[Stored data]

== Segment start ==

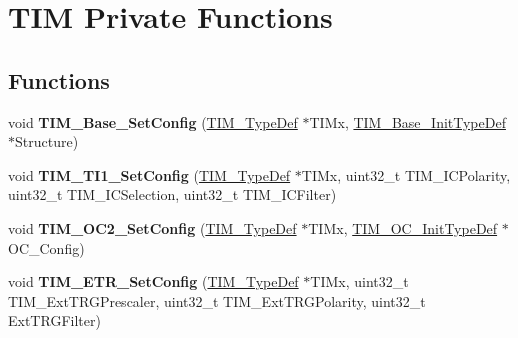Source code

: \hypertarget{group___t_i_m___private___functions}{}\section{T\+IM Private Functions}
\label{group___t_i_m___private___functions}
\subsection*{Functions}
\begin{DoxyCompactItemize}
\item 
\mbox{\label{group___t_i_m___private___functions_ga057e4b4da135186e8fb88327c5fd0684}} 
void {\bfseries T\+I\+M\+\_\+\+Base\+\_\+\+Set\+Config} (\hyperlink{struct_t_i_m___type_def}{T\+I\+M\+\_\+\+Type\+Def} $\ast$T\+I\+Mx, \hyperlink{struct_t_i_m___base___init_type_def}{T\+I\+M\+\_\+\+Base\+\_\+\+Init\+Type\+Def} $\ast$Structure)
\item 
\mbox{\label{group___t_i_m___private___functions_ga83c847710a92f0558c862dd0dc889ff3}} 
void {\bfseries T\+I\+M\+\_\+\+T\+I1\+\_\+\+Set\+Config} (\hyperlink{struct_t_i_m___type_def}{T\+I\+M\+\_\+\+Type\+Def} $\ast$T\+I\+Mx, uint32\+\_\+t T\+I\+M\+\_\+\+I\+C\+Polarity, uint32\+\_\+t T\+I\+M\+\_\+\+I\+C\+Selection, uint32\+\_\+t T\+I\+M\+\_\+\+I\+C\+Filter)
\item 
\mbox{\label{group___t_i_m___private___functions_ga20370137a5c000fa4739d30669e67b8c}} 
void {\bfseries T\+I\+M\+\_\+\+O\+C2\+\_\+\+Set\+Config} (\hyperlink{struct_t_i_m___type_def}{T\+I\+M\+\_\+\+Type\+Def} $\ast$T\+I\+Mx, \hyperlink{struct_t_i_m___o_c___init_type_def}{T\+I\+M\+\_\+\+O\+C\+\_\+\+Init\+Type\+Def} $\ast$O\+C\+\_\+\+Config)
\item 
\mbox{\label{group___t_i_m___private___functions_ga0dc6b90093e2510142a5b21d75e025e0}} 
void {\bfseries T\+I\+M\+\_\+\+E\+T\+R\+\_\+\+Set\+Config} (\hyperlink{struct_t_i_m___type_def}{T\+I\+M\+\_\+\+Type\+Def} $\ast$T\+I\+Mx, uint32\+\_\+t T\+I\+M\+\_\+\+Ext\+T\+R\+G\+Prescaler, uint32\+\_\+t T\+I\+M\+\_\+\+Ext\+T\+R\+G\+Polarity, uint32\+\_\+t Ext\+T\+R\+G\+Filter)
\item 
\mbox{\label{group___t_i_m___private___functions_ga78edd2f05a873d68690d8658aa427ccf}} 

\end{DoxyCompactItemize}
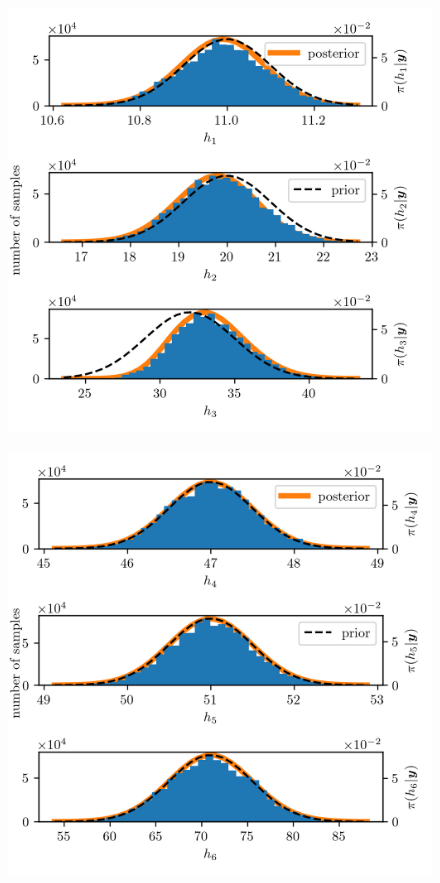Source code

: \begin{figure}[ht!]
	\centering
	\includegraphics{PHdPTPost0.png}
	\caption[]{}
	\label{fig:PostHistTT0}
\end{figure}
\begin{figure}[ht!]
	\centering
	\includegraphics{PHdPTPost1.png}
	\caption[]{}
	\label{fig:PostHistTT1}
\end{figure}
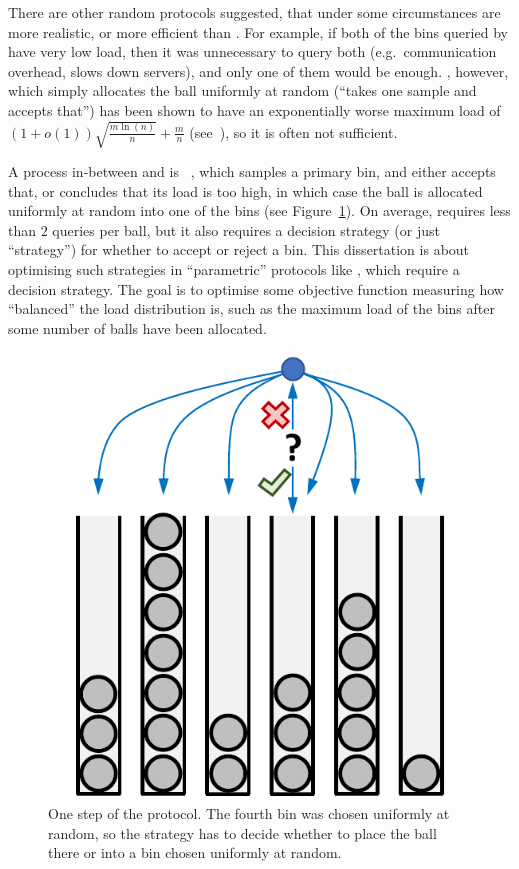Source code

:There are other random protocols suggested, that under some circumstances are more realistic, or more efficient than \TwoChoice. For example, if both of the bins queried by \TwoChoice have very low load, then it was unnecessary to query both (e.g.\ communication overhead, slows down servers), and only one of them would be enough. \OneChoice, however, which simply allocates the ball uniformly at random (``takes one sample and accepts that'') has been shown to have an exponentially worse maximum load of $(1+o(1))\sqrt{\frac{m\ln(n)}{n}}+\frac{m}{n}$ (see~\cite{mitzenmacher2005probabilitybook}), so it is often not sufficient. 


A process in-between \OneChoice and \TwoChoice is \TwoThinning~\cite{feldheim2021thinning}, which samples a primary bin, and either accepts that, or concludes that its load is too high, in which case the ball is allocated uniformly at random into one of the bins (see Figure~\ref{two-thinning-intro}). On average, \TwoThinning requires less than $2$ queries per ball, but it also requires a decision strategy (or just ``strategy'') for whether to accept or reject a bin. This dissertation is about optimising such strategies in ``parametric'' protocols like \TwoThinning, which require a decision strategy. The goal is to optimise some objective function measuring how ``balanced'' the load distribution is, such as the maximum load of the bins after some number of balls have been allocated.



\begin{figure}
    \centering
    \includegraphics{Chapter1/Figs/two_thinning_intro.pdf}
    \caption{One step of the \TwoThinning protocol. The fourth bin was chosen uniformly at random, so the strategy has to decide whether to place the ball there or into a bin chosen uniformly at random.}
    \label{two-thinning-intro}
\end{figure}



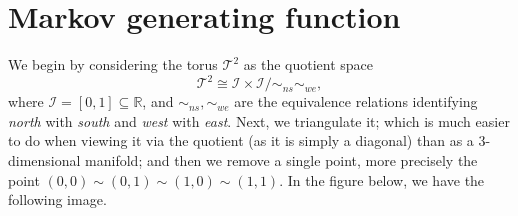 \section{Markov generating function}
We begin by considering the torus $\mathcal{T}^2$ as the quotient space
\begin{equation*}
    \mathcal{T}^2 \cong \mathcal{I}\times \mathcal{I}/\sim_{ns} \sim_{we},
\end{equation*}
where $\mathcal{I} = [0,1] \subseteq \mathbb{R}$, and $\sim_{ns}, \sim_{we}$ are the equivalence relations identifying \emph{north} with \emph{south} and \emph{west} with \emph{east}. Next, we triangulate it; which is much easier to do when viewing it via the quotient (as it is simply a diagonal) than as a 3-dimensional manifold; and then we remove a single point, more precisely the point $(0,0) \sim (0,1)\sim (1,0) \sim (1,1)$. In the figure below, we have the following image.
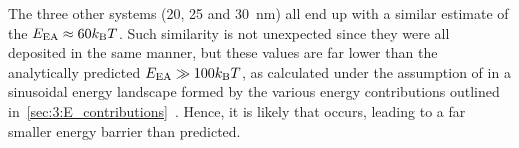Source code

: The three other systems (20, 25 and \SI{30}{\nano\metre}) all end up with a similar estimate of the  $\EEA \approx 60 \kBT$.
Such similarity is not unexpected since they were all deposited in the same manner, but these values are far lower than the analytically predicted $\EEA \gg 100 \kBT$, as calculated under the assumption of  in a sinusoidal energy landscape formed by the various energy contributions outlined in~\cref{sec:3:E_contributions}~\cite[Supp. 4]{KUR-24}.
Hence, it is likely that  occurs, leading to a far smaller energy barrier than predicted. \\\par %

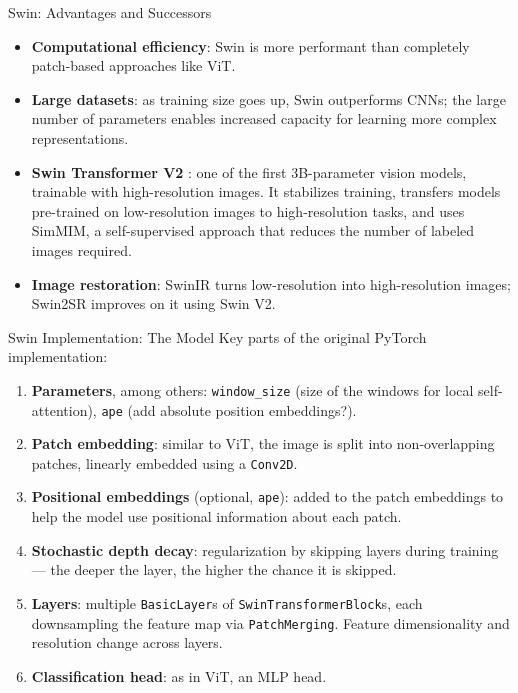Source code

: \begin{frame}{Swin: Advantages and Successors}
\begin{itemize}
  \item \textbf{Computational efficiency}: Swin is more performant than completely patch-based approaches like ViT.
  \item \textbf{Large datasets}: as training size goes up, Swin outperforms CNNs; the large number of parameters enables increased capacity for learning more complex representations.
  \item \textbf{Swin Transformer V2} : one of the first 3B-parameter vision models, trainable with high-resolution images. It stabilizes training, transfers models pre-trained on low-resolution images to high-resolution tasks, and uses SimMIM, a self-supervised approach that reduces the number of labeled images required.
  \item \textbf{Image restoration}: SwinIR turns low-resolution into high-resolution images; Swin2SR improves on it using Swin V2.
\end{itemize}
\end{frame}

\begin{frame}{Swin Implementation: The Model}
\small%
Key parts of the original PyTorch implementation:
\begin{enumerate}
  \item \textbf{Parameters}, among others: \texttt{window\_size} (size of the windows for local self-attention), \texttt{ape} (add absolute position embeddings?).
  \item \textbf{Patch embedding}: similar to ViT, the image is split into non-overlapping patches, linearly embedded using a \texttt{Conv2D}.
  \item \textbf{Positional embeddings} (optional, \texttt{ape}): added to the patch embeddings to help the model use positional information about each patch.
  \item \textbf{Stochastic depth decay}: regularization by skipping layers during training --- the deeper the layer, the higher the chance it is skipped.
  \item \textbf{Layers}: multiple \texttt{BasicLayer}s of \texttt{SwinTransformerBlock}s, each downsampling the feature map via \texttt{PatchMerging}. Feature dimensionality and resolution change across layers.
  \item \textbf{Classification head}: as in ViT, an MLP head.
\end{enumerate}
\end{frame}

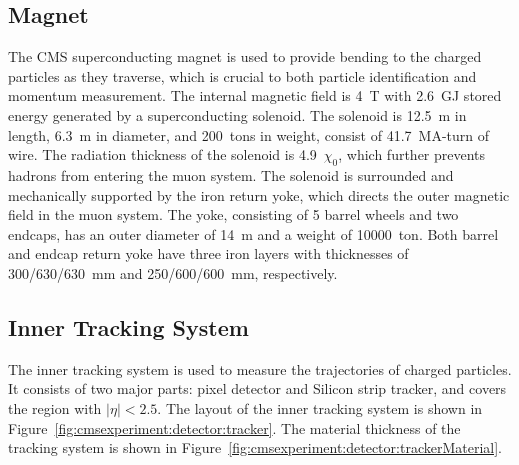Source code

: 


\subsection{Magnet}
The CMS superconducting magnet \cite{cms:magnetTdr:Acquistapace:1997fm} is used to provide bending to the charged particles as they traverse, which is crucial to both particle identification and momentum measurement. The internal magnetic field is 4~T with 2.6~GJ stored energy generated by a superconducting solenoid. The solenoid is 12.5~m in length, 6.3~m in diameter, and 200~tons in weight, consist of 41.7~MA-turn of wire. The radiation thickness of the solenoid is 4.9~$\chi_0$, which further prevents hadrons from entering the muon system. The solenoid is surrounded and mechanically supported by the iron return yoke, which directs the outer magnetic field in the muon system. The yoke, consisting of 5 barrel wheels and two endcaps, has an outer diameter of 14~m and a weight of 10000~ton. Both barrel and endcap return yoke have three iron layers with thicknesses of 300/630/630~mm and 250/600/600~mm, respectively.


\subsection{Inner Tracking System}
The inner tracking system \cite{cms:trackerTdr:CMS:1997tlf} is used to measure the trajectories of charged particles. It consists of two major parts: pixel detector and Silicon strip tracker, and covers the region with $|\eta|<2.5$. The layout of the inner tracking system is shown in Figure~\ref{fig:cmsexperiment:detector:tracker}.  The material thickness of the tracking system is shown in Figure~\ref{fig:cmsexperiment:detector:trackerMaterial}.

== Segment end ==

**Your assignment:** Skipping every picture, transcribe exactly the lines above from the one containing "The three other" through the one containing "to ViT, the", both included.

**Solution below:**
: The three other systems (20, 25 and \SI{30}{\nano\metre}) all end up with a similar estimate of the  $\EEA \approx 60 \kBT$.
Such similarity is not unexpected since they were all deposited in the same manner, but these values are far lower than the analytically predicted $\EEA \gg 100 \kBT$, as calculated under the assumption of  in a sinusoidal energy landscape formed by the various energy contributions outlined in~\cref{sec:3:E_contributions}~\cite[Supp. 4]{KUR-24}.
Hence, it is likely that  occurs, leading to a far smaller energy barrier than predicted. \\\par %

Source code

: \begin{frame}{Swin: Advantages and Successors}
\begin{itemize}
  \item \textbf{Computational efficiency}: Swin is more performant than completely patch-based approaches like ViT.
  \item \textbf{Large datasets}: as training size goes up, Swin outperforms CNNs; the large number of parameters enables increased capacity for learning more complex representations.
  \item \textbf{Swin Transformer V2} : one of the first 3B-parameter vision models, trainable with high-resolution images. It stabilizes training, transfers models pre-trained on low-resolution images to high-resolution tasks, and uses SimMIM, a self-supervised approach that reduces the number of labeled images required.
  \item \textbf{Image restoration}: SwinIR turns low-resolution into high-resolution images; Swin2SR improves on it using Swin V2.
\end{itemize}
\end{frame}

\begin{frame}{Swin Implementation: The Model}
\small%
Key parts of the original PyTorch implementation:
\begin{enumerate}
  \item \textbf{Parameters}, among others: \texttt{window\_size} (size of the windows for local self-attention), \texttt{ape} (add absolute position embeddings?).
  \item \textbf{Patch embedding}: similar to ViT, the image is split into non-overlapping patches, linearly embedded using a \texttt{Conv2D}.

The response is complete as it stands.